Entonces, el caos. Los personajes giran en la lógica dispar de sus órbitas. Está el diputado y el poder; la prófuga y madre que concentra su venganza de amor en su hija, la hija confundida que corre ante la dicotomía padre-madre, el padre que vuelve a ser marido con la princesa o hija del poder. Entre ellos: sirvientas que son la realidad, el humor y la parodia mediática de la escena y entre ellas una ama de llave clave para que las puertas se le abran a quien viene a romper el orden de la casa del orden.
Y luego, el ritmo o la resignificación de ese caos. Los personajes van y vienen en su acción hecha de sonidos. Es una base electrónica y un violinista quienes manejan los hilos desde arriba. Así, en escena el grito no se nombra, se abre en música y los gestos de dolor desfiguran la cara con acordes. En las luchas coreográficas se apela a un sonido aún más artesanal: el de la madera que se golpea contra otra madera para que el toc-toc caiga exacto en cada golpe. La boca también es instrumento para ese ritmo, hay onomatopeyas, canto y ecos, cada uno en matices ajustados a la acción. Y para la tensión, nada de estruendos ni subas de volumen, el silencio.
En la misma línea, el movimiento coreográfico en sincronía perfecta arman el verdadero diálogo sosteniendo el texto con el que cada personaje desnuda su posición. Ahí están presentándose al estilo de una comedia musical, ahí continúan en un baile de máscaras en pasos que se copian, ahí siguen girando cada uno en su órbita plástica y ahí se quedan siempre en una coreografía sin fisuras, en una manera de moverse que los hace estéticamente únicos y desde esas diferencias hablan.
Finalmente, Quietud es armonía de opuestos.

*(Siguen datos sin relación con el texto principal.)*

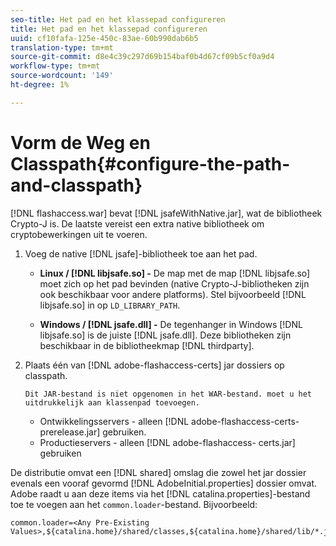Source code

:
```yaml
---
seo-title: Het pad en het klassepad configureren
title: Het pad en het klassepad configureren
uuid: cf10fafa-125e-450c-83ae-60b990dab6b5
translation-type: tm+mt
source-git-commit: d8e4c39c297d69b154baf0b4d67cf09b5cf0a9d4
workflow-type: tm+mt
source-wordcount: '149'
ht-degree: 1%

---
```



# Vorm de Weg en Classpath{#configure-the-path-and-classpath}

[!DNL flashaccess.war] bevat [!DNL jsafeWithNative.jar], wat de bibliotheek Crypto-J is. De laatste vereist een extra native bibliotheek om cryptobewerkingen uit te voeren.

1. Voeg de native [!DNL jsafe]-bibliotheek toe aan het pad.

   * **Linux /  [!DNL libjsafe.so] -** De map met de map  [!DNL libjsafe.so] moet zich op het pad bevinden (native Crypto-J-bibliotheken zijn ook beschikbaar voor andere platforms). Stel bijvoorbeeld [!DNL libjsafe.so] in op `LD_LIBRARY_PATH`.

   * **Windows /  [!DNL jsafe.dll] -** De tegenhanger in Windows  [!DNL libjsafe.so] is de juiste  [!DNL jsafe.dll].
   Deze bibliotheken zijn beschikbaar in de bibliotheekmap [!DNL thirdparty].
1. Plaats één van [!DNL adobe-flashaccess-certs] jar dossiers op classpath.

       Dit JAR-bestand is niet opgenomen in het WAR-bestand. moet u het uitdrukkelijk aan klassenpad toevoegen.
   
   * Ontwikkelingsservers - alleen [!DNL adobe-flashaccess-certs-prerelease.jar] gebruiken.
   * Productieservers - alleen [!DNL adobe-flashaccess- certs.jar] gebruiken

De distributie omvat een [!DNL shared] omslag die zowel het jar dossier evenals een vooraf gevormd [!DNL AdobeInitial.properties] dossier omvat. Adobe raadt u aan deze items via het [!DNL catalina.properties]-bestand toe te voegen aan het `common.loader`-bestand. Bijvoorbeeld:

```
common.loader=<Any Pre-Existing Values>,${catalina.home}/shared/classes,${catalina.home}/shared/lib/*.jar
```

Del vacío de su escenografía al caos de su vestuario desigual en movimientos desiguales. Todo bajo un único punto de fuga que organiza el despliegue: el ritmo profundo, el del ritual, el de la respiración de los cuerpos que se tuercen, el de la tragedia, el de la tensión hasta el final.

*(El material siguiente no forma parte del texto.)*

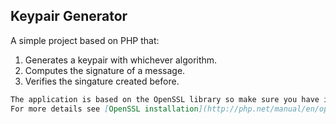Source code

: ## Keypair Generator

A simple project based on PHP that: 
1. Generates a keypair with whichever algorithm.
2. Computes the signature of a message.
3. Verifies the singature created before.

```markdown
The application is based on the OpenSSL library so make sure you have it enabled from the php.ini file.
For more details see [OpenSSL installation](http://php.net/manual/en/openssl.installation.php).

```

Quietud. Autor: Longo. Intérpretes: Federico Ortega Oliveras, Gabriela Psenda, Amparo Alcaraz, Neftalí Villalba, Celeste Álvarez, Sara Spoliansky, Federica Bonoldi, Inti Sallés y Evelyn Acis. Coreografía: Celeste Álvarez. Música en vivo: Rodolfo Castagnolo. Diseño lumínico: Kameron Steele. Puesta en escena y dirección: Ivana Catanese.